[PATCH v10 22/31] cxl + dax: Release dax_resources on DCD Release Capacity events

From: Anisa Su

Date: Sat May 23 2026 - 05:49:46 EST


Implement the release path that mirrors the add path: when the
device asks for capacity back, the dax layer tears down the
per-extent resources for the whole tag group atomically.

If any extent in the group is still mapped by a dev_dax, the release
is refused with -EBUSY and no state changes; the cxl side then leaves
the tag group intact and the device retries.

Also add a rollback to the add path: if any per-extent registration
fails midway through a group, undo the ones already added so a
partial group never leaks into the dax region.

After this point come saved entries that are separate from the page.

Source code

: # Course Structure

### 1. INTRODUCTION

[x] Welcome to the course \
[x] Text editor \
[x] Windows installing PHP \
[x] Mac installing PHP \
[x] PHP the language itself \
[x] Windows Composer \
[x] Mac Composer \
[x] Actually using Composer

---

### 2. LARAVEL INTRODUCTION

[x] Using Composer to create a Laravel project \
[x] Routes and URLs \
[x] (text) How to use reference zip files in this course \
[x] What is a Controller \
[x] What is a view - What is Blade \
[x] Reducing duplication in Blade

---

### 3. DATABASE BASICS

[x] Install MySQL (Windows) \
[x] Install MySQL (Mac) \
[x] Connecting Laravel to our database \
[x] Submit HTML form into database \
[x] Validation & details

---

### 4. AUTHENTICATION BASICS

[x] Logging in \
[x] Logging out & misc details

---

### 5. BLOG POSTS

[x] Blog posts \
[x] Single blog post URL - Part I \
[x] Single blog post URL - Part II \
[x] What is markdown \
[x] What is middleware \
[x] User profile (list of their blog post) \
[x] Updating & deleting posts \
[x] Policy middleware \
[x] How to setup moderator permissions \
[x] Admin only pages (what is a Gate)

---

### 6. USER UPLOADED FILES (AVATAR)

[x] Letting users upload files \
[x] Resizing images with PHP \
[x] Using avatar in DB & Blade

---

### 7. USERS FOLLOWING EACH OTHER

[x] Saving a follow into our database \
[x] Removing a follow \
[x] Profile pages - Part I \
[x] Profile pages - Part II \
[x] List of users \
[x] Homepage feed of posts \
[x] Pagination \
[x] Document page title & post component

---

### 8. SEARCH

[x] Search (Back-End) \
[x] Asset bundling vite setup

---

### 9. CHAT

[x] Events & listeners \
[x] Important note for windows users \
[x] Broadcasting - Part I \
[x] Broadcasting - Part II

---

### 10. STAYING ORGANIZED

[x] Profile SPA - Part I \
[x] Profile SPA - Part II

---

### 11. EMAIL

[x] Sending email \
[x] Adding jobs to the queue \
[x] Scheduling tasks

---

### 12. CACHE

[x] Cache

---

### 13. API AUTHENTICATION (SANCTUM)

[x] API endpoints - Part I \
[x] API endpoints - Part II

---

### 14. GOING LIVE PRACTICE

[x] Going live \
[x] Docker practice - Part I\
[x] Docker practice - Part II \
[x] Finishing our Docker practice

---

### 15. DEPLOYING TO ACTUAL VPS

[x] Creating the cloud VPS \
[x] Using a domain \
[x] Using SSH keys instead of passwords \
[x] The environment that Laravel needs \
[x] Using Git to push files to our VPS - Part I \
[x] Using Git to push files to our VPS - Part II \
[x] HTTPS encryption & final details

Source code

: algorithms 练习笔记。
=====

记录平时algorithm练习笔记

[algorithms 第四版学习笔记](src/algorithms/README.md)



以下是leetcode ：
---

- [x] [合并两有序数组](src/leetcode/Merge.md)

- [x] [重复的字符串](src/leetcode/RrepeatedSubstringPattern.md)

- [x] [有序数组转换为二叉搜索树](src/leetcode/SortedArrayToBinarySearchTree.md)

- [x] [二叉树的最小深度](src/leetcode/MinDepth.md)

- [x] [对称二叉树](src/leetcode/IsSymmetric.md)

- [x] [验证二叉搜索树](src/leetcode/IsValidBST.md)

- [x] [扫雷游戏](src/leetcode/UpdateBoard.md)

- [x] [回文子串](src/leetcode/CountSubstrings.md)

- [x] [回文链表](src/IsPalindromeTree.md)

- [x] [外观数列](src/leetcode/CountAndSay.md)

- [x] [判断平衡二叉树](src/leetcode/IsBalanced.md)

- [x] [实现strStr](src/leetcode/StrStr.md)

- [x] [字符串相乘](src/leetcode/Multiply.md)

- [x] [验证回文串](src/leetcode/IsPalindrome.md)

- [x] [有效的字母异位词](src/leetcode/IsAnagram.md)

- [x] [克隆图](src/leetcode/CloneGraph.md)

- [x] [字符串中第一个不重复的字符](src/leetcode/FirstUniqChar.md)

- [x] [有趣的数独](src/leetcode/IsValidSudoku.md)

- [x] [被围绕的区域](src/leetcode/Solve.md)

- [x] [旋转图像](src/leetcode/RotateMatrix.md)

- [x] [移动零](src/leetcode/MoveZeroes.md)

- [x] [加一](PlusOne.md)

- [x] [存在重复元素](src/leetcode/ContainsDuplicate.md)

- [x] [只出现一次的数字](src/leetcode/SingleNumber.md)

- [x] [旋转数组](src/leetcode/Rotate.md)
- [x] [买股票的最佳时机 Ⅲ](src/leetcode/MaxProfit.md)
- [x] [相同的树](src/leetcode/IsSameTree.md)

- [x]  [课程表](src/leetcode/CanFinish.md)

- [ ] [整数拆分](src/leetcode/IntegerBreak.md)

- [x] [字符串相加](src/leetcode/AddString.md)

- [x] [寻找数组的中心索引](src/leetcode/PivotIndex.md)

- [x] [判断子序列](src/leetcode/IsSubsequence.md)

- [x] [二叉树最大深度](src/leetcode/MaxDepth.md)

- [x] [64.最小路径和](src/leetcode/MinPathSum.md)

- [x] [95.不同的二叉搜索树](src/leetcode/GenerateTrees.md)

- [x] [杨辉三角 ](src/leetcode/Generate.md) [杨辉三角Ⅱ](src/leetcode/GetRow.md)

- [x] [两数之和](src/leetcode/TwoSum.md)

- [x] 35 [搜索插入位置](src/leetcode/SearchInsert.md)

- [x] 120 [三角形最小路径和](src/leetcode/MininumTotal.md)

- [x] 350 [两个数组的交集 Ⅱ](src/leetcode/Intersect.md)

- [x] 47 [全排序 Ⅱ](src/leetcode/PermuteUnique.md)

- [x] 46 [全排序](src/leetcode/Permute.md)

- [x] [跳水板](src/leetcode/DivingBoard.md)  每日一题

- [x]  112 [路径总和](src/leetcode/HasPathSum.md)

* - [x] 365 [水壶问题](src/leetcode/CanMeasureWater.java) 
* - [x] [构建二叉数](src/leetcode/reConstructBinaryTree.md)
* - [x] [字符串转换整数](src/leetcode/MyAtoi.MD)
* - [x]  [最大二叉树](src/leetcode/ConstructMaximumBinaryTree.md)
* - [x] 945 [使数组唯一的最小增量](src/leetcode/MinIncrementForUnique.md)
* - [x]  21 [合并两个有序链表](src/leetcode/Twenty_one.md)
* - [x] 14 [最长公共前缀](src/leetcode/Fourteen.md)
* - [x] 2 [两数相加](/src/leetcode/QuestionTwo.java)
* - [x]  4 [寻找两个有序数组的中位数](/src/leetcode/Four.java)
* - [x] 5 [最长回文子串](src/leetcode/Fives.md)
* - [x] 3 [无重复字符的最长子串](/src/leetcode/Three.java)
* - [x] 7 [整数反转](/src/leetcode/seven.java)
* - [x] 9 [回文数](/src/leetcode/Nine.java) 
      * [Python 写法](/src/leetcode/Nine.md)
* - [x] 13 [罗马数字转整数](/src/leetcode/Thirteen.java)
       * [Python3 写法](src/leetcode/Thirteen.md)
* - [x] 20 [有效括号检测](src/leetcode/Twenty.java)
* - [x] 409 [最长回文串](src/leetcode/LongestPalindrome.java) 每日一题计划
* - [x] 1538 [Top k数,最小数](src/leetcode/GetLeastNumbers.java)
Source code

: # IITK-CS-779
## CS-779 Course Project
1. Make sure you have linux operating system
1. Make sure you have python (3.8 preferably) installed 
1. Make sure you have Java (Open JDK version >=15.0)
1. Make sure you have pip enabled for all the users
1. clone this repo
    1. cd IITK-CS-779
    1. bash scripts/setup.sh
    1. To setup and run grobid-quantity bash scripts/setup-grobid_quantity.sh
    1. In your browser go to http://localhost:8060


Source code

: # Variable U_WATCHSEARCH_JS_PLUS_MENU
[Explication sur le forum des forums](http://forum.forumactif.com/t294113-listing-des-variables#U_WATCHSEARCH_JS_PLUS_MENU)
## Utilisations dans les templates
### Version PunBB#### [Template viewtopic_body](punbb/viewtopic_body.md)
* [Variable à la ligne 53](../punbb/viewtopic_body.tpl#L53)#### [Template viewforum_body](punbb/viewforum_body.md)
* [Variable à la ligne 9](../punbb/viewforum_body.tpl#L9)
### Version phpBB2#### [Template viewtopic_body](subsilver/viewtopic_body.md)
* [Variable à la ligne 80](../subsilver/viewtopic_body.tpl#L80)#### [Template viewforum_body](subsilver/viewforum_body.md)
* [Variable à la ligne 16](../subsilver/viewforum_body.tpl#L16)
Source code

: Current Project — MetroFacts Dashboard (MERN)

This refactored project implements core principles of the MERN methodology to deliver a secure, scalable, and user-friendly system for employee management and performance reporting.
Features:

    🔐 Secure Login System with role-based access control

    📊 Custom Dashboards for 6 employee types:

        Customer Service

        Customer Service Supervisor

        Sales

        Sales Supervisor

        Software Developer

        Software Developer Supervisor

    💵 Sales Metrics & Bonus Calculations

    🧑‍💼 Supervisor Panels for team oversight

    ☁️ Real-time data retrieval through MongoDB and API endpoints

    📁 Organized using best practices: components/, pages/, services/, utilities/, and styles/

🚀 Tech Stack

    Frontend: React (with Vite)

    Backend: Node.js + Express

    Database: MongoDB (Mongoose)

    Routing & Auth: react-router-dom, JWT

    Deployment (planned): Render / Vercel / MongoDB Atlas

Based on an original patch by Navneet Singh.

Signed-off-by: Ira Weiny <ira.weiny@xxxxxxxxx>
Signed-off-by: Anisa Su <anisa.su@xxxxxxxxxxx>

---
Changes:
[anisa: split out from the original "Surface dc_extents" commit;
fills in the RELEASE half of the bridge, moves the cxl-side RELEASE
notify into this commit, and adds the rollback path to ADD.]
---
drivers/cxl/core/extent.c | 13 +++++++++
drivers/dax/bus.c | 59 +++++++++++++++++++++++++++++++++++++++
drivers/dax/cxl.c | 54 +++++++++++++++++++++++++++--------
drivers/dax/dax-private.h | 8 ++++--
4 files changed, 120 insertions(+), 14 deletions(-)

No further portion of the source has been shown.